(YOUR TASK) Word for word, and with pictures excluded, copy out all the records that follow.

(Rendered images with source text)
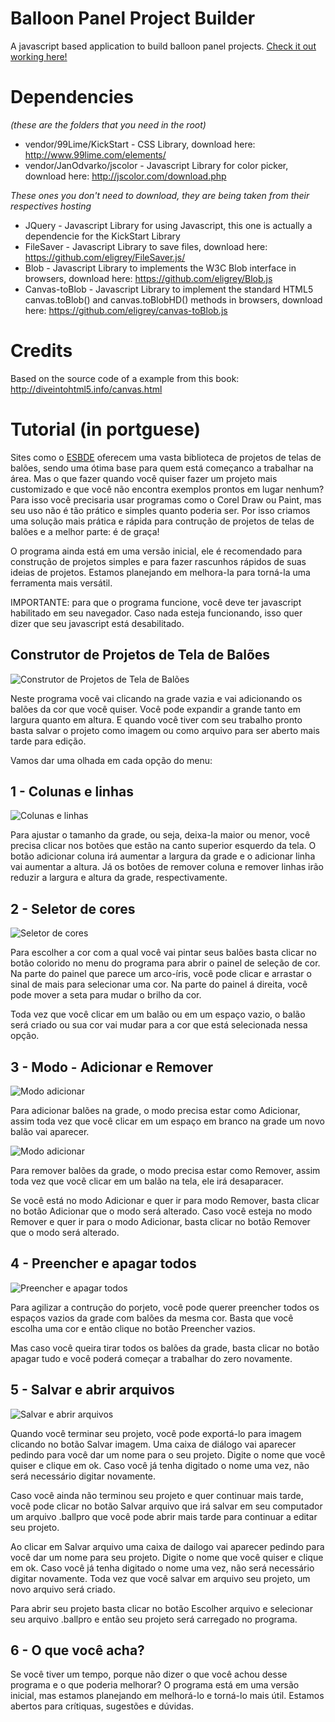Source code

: # Balloon Panel Project Builder
A javascript based application to build balloon panel projects. [Check it out working here!](http://artenes.github.io/balloonpanelprojectbuilder/)

# Dependencies 
*(these are the folders that you need in the root)*
* vendor/99Lime/KickStart - CSS Library, download here: http://www.99lime.com/elements/
* vendor/JanOdvarko/jscolor - Javascript Library for color picker, download here: http://jscolor.com/download.php

*These ones you don't need to download, they are being taken from their respectives hosting*
* JQuery - Javascript Library for using Javascript, this one is actually a dependencie for the KickStart Library
* FileSaver - Javascript Library to save files, download here: https://github.com/eligrey/FileSaver.js/
* Blob - Javascript Library to implements the W3C Blob interface in browsers, download here: https://github.com/eligrey/Blob.js
* Canvas-toBlob - Javascript Library to implement the standard HTML5 canvas.toBlob() and canvas.toBlobHD() methods in browsers, download here: https://github.com/eligrey/canvas-toBlob.js

# Credits
Based on the source code of a example from this book: http://diveintohtml5.info/canvas.html


# Tutorial (in portguese)

Sites como o [ESBDE](http://esbde.com.br/) oferecem uma vasta biblioteca de projetos de telas de balões, sendo uma ótima base para quem está começanco a trabalhar na área. Mas o que fazer quando você quiser fazer um projeto mais customizado e que você não encontra exemplos prontos em lugar nenhum? Para isso você precisaria usar programas como o Corel Draw ou Paint, mas seu uso não é tão prático e simples quanto poderia ser. Por isso criamos uma solução mais prática e rápida para contrução de projetos de telas de balões e a melhor parte: é de graça! 
 
O programa ainda está em uma versão inicial, ele é recomendado para construção de projetos simples e para fazer rascunhos rápidos de suas ideias de projetos. Estamos planejando em melhora-la para torná-la uma ferramenta mais versátil.
 
IMPORTANTE: para que o programa funcione, você deve ter javascript habilitado em seu navegador. Caso nada esteja funcionando, isso quer dizer que seu javascript está desabilitado.
 
## Construtor de Projetos de Tela de Balões

![Construtor de Projetos de Tela de Balões](screenshots/overall.png)
 
Neste programa você vai clicando na grade vazia e vai adicionando os balões da cor que você quiser. Você pode expandir a grande tanto em largura quanto em altura. E quando você tiver com seu trabalho pronto basta salvar o projeto como imagem ou como arquivo para ser aberto mais tarde para edição.
 
Vamos dar uma olhada em cada opção do menu:
 
## 1 - Colunas e linhas

![Colunas e linhas](screenshots/add_remove.png)

Para ajustar o tamanho da grade, ou seja, deixa-la maior ou menor, você precisa clicar nos botões que estão na canto superior esquerdo da tela. O botão adicionar coluna irá aumentar a largura da grade e o adicionar linha vai aumentar a altura. Já os botões de remover coluna e remover linhas irão reduzir a largura e altura da grade, respectivamente.
 
 
## 2 - Seletor de cores

![Seletor de cores](screenshots/color_picker.png)

Para escolher a cor com a qual você vai pintar seus balões basta clicar no botão colorido no menu do programa para abrir o painel de seleção de cor. Na parte do painel que parece um arco-íris, você pode clicar e arrastar o sinal de mais para selecionar uma cor. Na parte do painel á direita, você pode mover a seta para mudar o brilho da cor.
 
Toda vez que você clicar em um balão ou em um espaço vazio, o balão será criado ou sua cor vai mudar para a cor que está selecionada nessa opção. 
 
 
## 3 - Modo - Adicionar e Remover
 
![Modo adicionar](screenshots/mode_add.png)

Para adicionar balões na grade, o modo precisa estar como Adicionar, assim toda vez que você clicar em um espaço em branco na grade um novo balão vai aparecer.

![Modo adicionar](screenshots/mode_remove.png) 

Para remover balões da grade, o modo precisa estar como Remover, assim toda vez que você clicar em um balão na tela, ele irá desaparacer.
 
Se você está no modo Adicionar e quer ir para modo Remover, basta clicar no botão Adicionar que o modo será alterado. Caso você esteja no modo Remover e quer ir para o modo Adicionar, basta clicar no botão Remover que o modo será alterado.
 
## 4 - Preencher e apagar todos

![Preencher e apagar todos](screenshots/fill_erase.png)

Para agilizar a contrução do porjeto, você pode querer preencher todos os espaços vazios da grade com balões da mesma cor. Basta que você escolha uma cor e então clique no botão Preencher vazios. 
 
Mas caso você queira tirar todos os balões da grade, basta clicar no botão apagar tudo e você poderá começar a trabalhar do zero novamente.
 
## 5 - Salvar e abrir arquivos

![Salvar e abrir arquivos](screenshots/save.png)

Quando você terminar seu projeto, você pode exportá-lo para imagem clicando no botão Salvar imagem. Uma caixa de diálogo vai aparecer pedindo para você dar um nome para o seu projeto. Digite o nome que você quiser e clique em ok. Caso você já tenha digitado o nome uma vez, não será necessário digitar novamente.
 
Caso você ainda não terminou seu projeto e quer continuar mais tarde, você pode clicar no botão Salvar arquivo que irá salvar em seu computador um arquivo .ballpro que você pode abrir mais tarde para continuar a editar seu projeto.
 
Ao clicar em Salvar arquivo uma caixa de dailogo vai aparecer pedindo para você dar um nome para seu projeto. Digite o nome que você quiser e clique em ok. Caso você já tenha digitado o nome uma vez, não será necessário digitar novamente. Toda vez que você salvar em arquivo seu projeto, um novo arquivo será criado.
 
Para abrir seu projeto basta clicar no botão Escolher arquivo e selecionar seu arquivo .ballpro e então seu projeto será carregado no programa.
 
## 6 - O que você acha?
 
Se você tiver um tempo, porque não dizer o que você achou desse programa e o que poderia melhorar? O programa está em uma versão inicial, mas estamos planejando em melhorá-lo e torná-lo mais útil. Estamos abertos para crítiquas, sugestões e dúvidas.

(WRITTEN SOLUTION)
Source code

: # Balloon Panel Project Builder
A javascript based application to build balloon panel projects. [Check it out working here!](http://artenes.github.io/balloonpanelprojectbuilder/)

# Dependencies 
*(these are the folders that you need in the root)*
* vendor/99Lime/KickStart - CSS Library, download here: http://www.99lime.com/elements/
* vendor/JanOdvarko/jscolor - Javascript Library for color picker, download here: http://jscolor.com/download.php

*These ones you don't need to download, they are being taken from their respectives hosting*
* JQuery - Javascript Library for using Javascript, this one is actually a dependencie for the KickStart Library
* FileSaver - Javascript Library to save files, download here: https://github.com/eligrey/FileSaver.js/
* Blob - Javascript Library to implements the W3C Blob interface in browsers, download here: https://github.com/eligrey/Blob.js
* Canvas-toBlob - Javascript Library to implement the standard HTML5 canvas.toBlob() and canvas.toBlobHD() methods in browsers, download here: https://github.com/eligrey/canvas-toBlob.js

# Credits
Based on the source code of a example from this book: http://diveintohtml5.info/canvas.html


# Tutorial (in portguese)

Sites como o [ESBDE](http://esbde.com.br/) oferecem uma vasta biblioteca de projetos de telas de balões, sendo uma ótima base para quem está começanco a trabalhar na área. Mas o que fazer quando você quiser fazer um projeto mais customizado e que você não encontra exemplos prontos em lugar nenhum? Para isso você precisaria usar programas como o Corel Draw ou Paint, mas seu uso não é tão prático e simples quanto poderia ser. Por isso criamos uma solução mais prática e rápida para contrução de projetos de telas de balões e a melhor parte: é de graça! 
 
O programa ainda está em uma versão inicial, ele é recomendado para construção de projetos simples e para fazer rascunhos rápidos de suas ideias de projetos. Estamos planejando em melhora-la para torná-la uma ferramenta mais versátil.
 
IMPORTANTE: para que o programa funcione, você deve ter javascript habilitado em seu navegador. Caso nada esteja funcionando, isso quer dizer que seu javascript está desabilitado.
 
## Construtor de Projetos de Tela de Balões

![Construtor de Projetos de Tela de Balões](screenshots/overall.png)
 
Neste programa você vai clicando na grade vazia e vai adicionando os balões da cor que você quiser. Você pode expandir a grande tanto em largura quanto em altura. E quando você tiver com seu trabalho pronto basta salvar o projeto como imagem ou como arquivo para ser aberto mais tarde para edição.
 
Vamos dar uma olhada em cada opção do menu:
 
## 1 - Colunas e linhas

![Colunas e linhas](screenshots/add_remove.png)

Para ajustar o tamanho da grade, ou seja, deixa-la maior ou menor, você precisa clicar nos botões que estão na canto superior esquerdo da tela. O botão adicionar coluna irá aumentar a largura da grade e o adicionar linha vai aumentar a altura. Já os botões de remover coluna e remover linhas irão reduzir a largura e altura da grade, respectivamente.
 
 
## 2 - Seletor de cores

![Seletor de cores](screenshots/color_picker.png)

Para escolher a cor com a qual você vai pintar seus balões basta clicar no botão colorido no menu do programa para abrir o painel de seleção de cor. Na parte do painel que parece um arco-íris, você pode clicar e arrastar o sinal de mais para selecionar uma cor. Na parte do painel á direita, você pode mover a seta para mudar o brilho da cor.
 
Toda vez que você clicar em um balão ou em um espaço vazio, o balão será criado ou sua cor vai mudar para a cor que está selecionada nessa opção. 
 
 
## 3 - Modo - Adicionar e Remover
 
![Modo adicionar](screenshots/mode_add.png)

Para adicionar balões na grade, o modo precisa estar como Adicionar, assim toda vez que você clicar em um espaço em branco na grade um novo balão vai aparecer.

![Modo adicionar](screenshots/mode_remove.png) 

Para remover balões da grade, o modo precisa estar como Remover, assim toda vez que você clicar em um balão na tela, ele irá desaparacer.
 
Se você está no modo Adicionar e quer ir para modo Remover, basta clicar no botão Adicionar que o modo será alterado. Caso você esteja no modo Remover e quer ir para o modo Adicionar, basta clicar no botão Remover que o modo será alterado.
 
## 4 - Preencher e apagar todos

![Preencher e apagar todos](screenshots/fill_erase.png)

Para agilizar a contrução do porjeto, você pode querer preencher todos os espaços vazios da grade com balões da mesma cor. Basta que você escolha uma cor e então clique no botão Preencher vazios. 
 
Mas caso você queira tirar todos os balões da grade, basta clicar no botão apagar tudo e você poderá começar a trabalhar do zero novamente.
 
## 5 - Salvar e abrir arquivos

![Salvar e abrir arquivos](screenshots/save.png)

Quando você terminar seu projeto, você pode exportá-lo para imagem clicando no botão Salvar imagem. Uma caixa de diálogo vai aparecer pedindo para você dar um nome para o seu projeto. Digite o nome que você quiser e clique em ok. Caso você já tenha digitado o nome uma vez, não será necessário digitar novamente.
 
Caso você ainda não terminou seu projeto e quer continuar mais tarde, você pode clicar no botão Salvar arquivo que irá salvar em seu computador um arquivo .ballpro que você pode abrir mais tarde para continuar a editar seu projeto.
 
Ao clicar em Salvar arquivo uma caixa de dailogo vai aparecer pedindo para você dar um nome para seu projeto. Digite o nome que você quiser e clique em ok. Caso você já tenha digitado o nome uma vez, não será necessário digitar novamente. Toda vez que você salvar em arquivo seu projeto, um novo arquivo será criado.
 
Para abrir seu projeto basta clicar no botão Escolher arquivo e selecionar seu arquivo .ballpro e então seu projeto será carregado no programa.
 
## 6 - O que você acha?
 
Se você tiver um tempo, porque não dizer o que você achou desse programa e o que poderia melhorar? O programa está em uma versão inicial, mas estamos planejando em melhorá-lo e torná-lo mais útil. Estamos abertos para crítiquas, sugestões e dúvidas.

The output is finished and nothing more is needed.